Another concern is about who is seen as leading the US vaccine effort. The CDC, which typically manages the country’s vaccine programs, has taken a backseat in the response to the pandemic — and has stayed largely silent on the subject of a coronavirus vaccine. The secrecy surrounding Operation Warp Speed plays into the hands of an anti-vaccination movement premised on conspiracy theories about doctors, the government, and pharmaceutical firms, said Hotez.

It’s a real worry: In a May poll, less than half of Americans said they would take a COVID-19 vaccine, with 20% saying they would reject one altogether.

“It should be the CDC managing the vaccine rollout, with the nation's public health agencies in every state,” said Hotez.

Typically vaccines undergo a 10-month review process from the FDA, or a shorter 6-month one for “expedited” reviews. But because the vaccine is urgently needed, it may be rushed out even more quickly — making some experts concerned we could end up prioritizing speed over finding the best vaccine possible.

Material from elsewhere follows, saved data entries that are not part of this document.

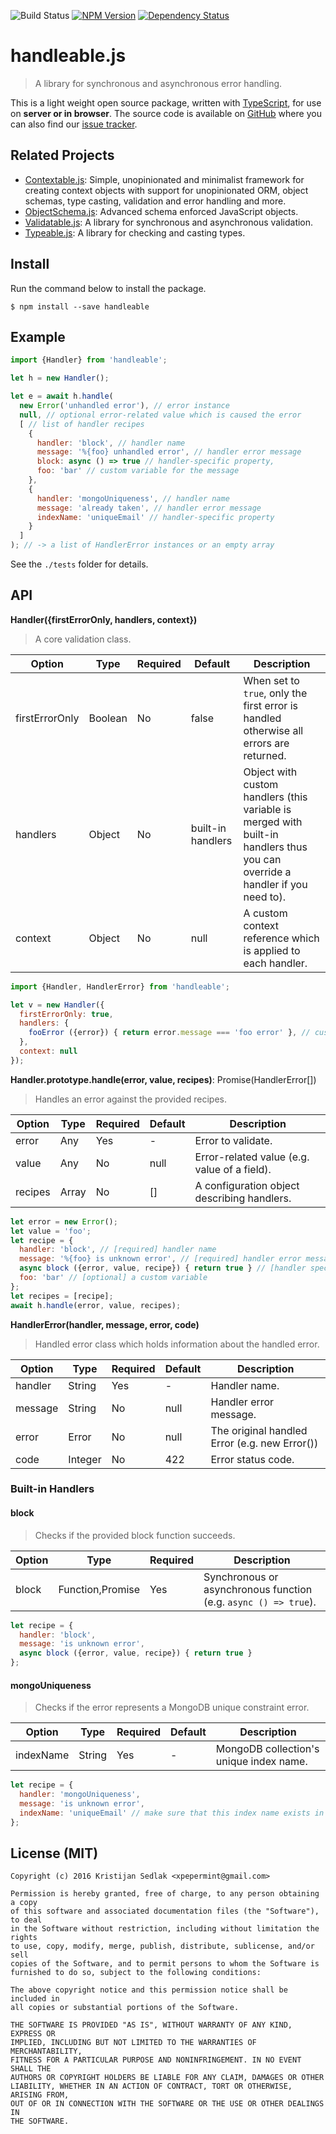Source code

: ![Build Status](https://travis-ci.org/xpepermint/handleablejs.svg?branch=master)&nbsp;[![NPM Version](https://badge.fury.io/js/handleable.svg)](https://badge.fury.io/js/handleable)&nbsp;[![Dependency Status](https://gemnasium.com/xpepermint/handleablejs.svg)](https://gemnasium.com/xpepermint/handleablejs)

# handleable.js

> A library for synchronous and asynchronous error handling.

This is a light weight open source package, written with [TypeScript](https://www.typescriptlang.org), for use on **server or in browser**. The source code is available on [GitHub](https://github.com/xpepermint/handleablejs) where you can also find our [issue tracker](https://github.com/xpepermint/handleablejs/issues).

## Related Projects

* [Contextable.js](https://github.com/xpepermint/contextablejs): Simple, unopinionated and minimalist framework for creating context objects with support for unopinionated ORM, object schemas, type casting, validation and error handling and more.
* [ObjectSchema.js](https://github.com/xpepermint/objectschemajs): Advanced schema enforced JavaScript objects.
* [Validatable.js](https://github.com/xpepermint/validatablejs): A library for synchronous and asynchronous validation.
* [Typeable.js](https://github.com/xpepermint/typeablejs): A library for checking and casting types.

## Install

Run the command below to install the package.

```
$ npm install --save handleable
```

## Example

```js
import {Handler} from 'handleable';

let h = new Handler();

let e = await h.handle(
  new Error('unhandled error'), // error instance
  null, // optional error-related value which is caused the error
  [ // list of handler recipes
    {
      handler: 'block', // handler name
      message: '%{foo} unhandled error', // handler error message
      block: async () => true // handler-specific property,
      foo: 'bar' // custom variable for the message
    },
    {
      handler: 'mongoUniqueness', // handler name
      message: 'already taken', // handler error message
      indexName: 'uniqueEmail' // handler-specific property
    }
  ]
); // -> a list of HandlerError instances or an empty array
```

See the `./tests` folder for details.

## API

**Handler({firstErrorOnly, handlers, context})**

> A core validation class.

| Option | Type | Required | Default | Description
|--------|------|----------|---------|------------
| firstErrorOnly | Boolean | No | false | When set to `true`, only the first error is handled otherwise all errors are returned.
| handlers | Object | No | built-in handlers | Object with custom handlers (this variable is merged with built-in handlers thus you can override a handler if you need to).
| context | Object | No | null | A custom context reference which is applied to each handler.

```js
import {Handler, HandlerError} from 'handleable';

let v = new Handler({
  firstErrorOnly: true,
  handlers: {
    fooError ({error}) { return error.message === 'foo error' }, // custom handler
  },
  context: null
});
```

**Handler.prototype.handle(error, value, recipes)**: Promise(HandlerError[])

> Handles an error against the provided recipes.

| Option | Type | Required | Default | Description
|--------|------|----------|---------|------------
| error | Any | Yes | - | Error to validate.
| value | Any | No | null | Error-related value (e.g. value of a field).
| recipes | Array | No | [] | A configuration object describing handlers.

```js
let error = new Error();
let value = 'foo';
let recipe = {
  handler: 'block', // [required] handler name
  message: '%{foo} is unknown error', // [required] handler error message (note that you can insert related recipe values by using the %{key} syntax)
  async block ({error, value, recipe}) { return true } // [handler specific] handler-specific property
  foo: 'bar' // [optional] a custom variable
};
let recipes = [recipe];
await h.handle(error, value, recipes);
```

**HandlerError(handler, message, error, code)**

> Handled error class which holds information about the handled error.

| Option | Type | Required | Default | Description
|--------|------|----------|---------|------------
| handler | String | Yes | - | Handler name.
| message | String | No | null | Handler error message.
| error | Error | No | null | The original handled Error (e.g. new Error())
| code | Integer | No | 422 | Error status code.

### Built-in Handlers

#### block

> Checks if the provided block function succeeds.

| Option | Type | Required | Description
|--------|------|----------|------------
| block | Function,Promise | Yes | Synchronous or asynchronous function (e.g. `async () => true`).

```js
let recipe = {
  handler: 'block',
  message: 'is unknown error',
  async block ({error, value, recipe}) { return true }
};
```

#### mongoUniqueness

> Checks if the error represents a MongoDB unique constraint error.

| Option | Type | Required | Default | Description
|--------|------|----------|---------|------------
| indexName | String | Yes | - | MongoDB collection's unique index name.

```js
let recipe = {
  handler: 'mongoUniqueness',
  message: 'is unknown error',
  indexName: 'uniqueEmail' // make sure that this index name exists in your MongoDB
};
```

## License (MIT)

```
Copyright (c) 2016 Kristijan Sedlak <xpepermint@gmail.com>

Permission is hereby granted, free of charge, to any person obtaining a copy
of this software and associated documentation files (the "Software"), to deal
in the Software without restriction, including without limitation the rights
to use, copy, modify, merge, publish, distribute, sublicense, and/or sell
copies of the Software, and to permit persons to whom the Software is
furnished to do so, subject to the following conditions:

The above copyright notice and this permission notice shall be included in
all copies or substantial portions of the Software.

THE SOFTWARE IS PROVIDED "AS IS", WITHOUT WARRANTY OF ANY KIND, EXPRESS OR
IMPLIED, INCLUDING BUT NOT LIMITED TO THE WARRANTIES OF MERCHANTABILITY,
FITNESS FOR A PARTICULAR PURPOSE AND NONINFRINGEMENT. IN NO EVENT SHALL THE
AUTHORS OR COPYRIGHT HOLDERS BE LIABLE FOR ANY CLAIM, DAMAGES OR OTHER
LIABILITY, WHETHER IN AN ACTION OF CONTRACT, TORT OR OTHERWISE, ARISING FROM,
OUT OF OR IN CONNECTION WITH THE SOFTWARE OR THE USE OR OTHER DEALINGS IN
THE SOFTWARE.
```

The FDA has already drawn scrutiny for emergency authorizations for experimental drugs of uncertain benefit, blood tests with low accuracy, and a CDC diagnostic test that didn’t work for most states.

A final vaccine worry is whether as the November election approaches, the Trump administration might spring a vaccine that hasn’t completed its clinical trial on the public as an “October surprise,” said Offit. The result could be a permanent disaster for public confidence in vaccines, especially if the FDA goes along with such a move under pressure from the White House, as some are arguing the agency did with the malaria drugs used to treat COVID-19. “That would be a tragedy,” he said.

“I think there's every reason that vaccines are going to be the hero of this story,” said Offit. “But we have to attend to the science, and we have to be humble.”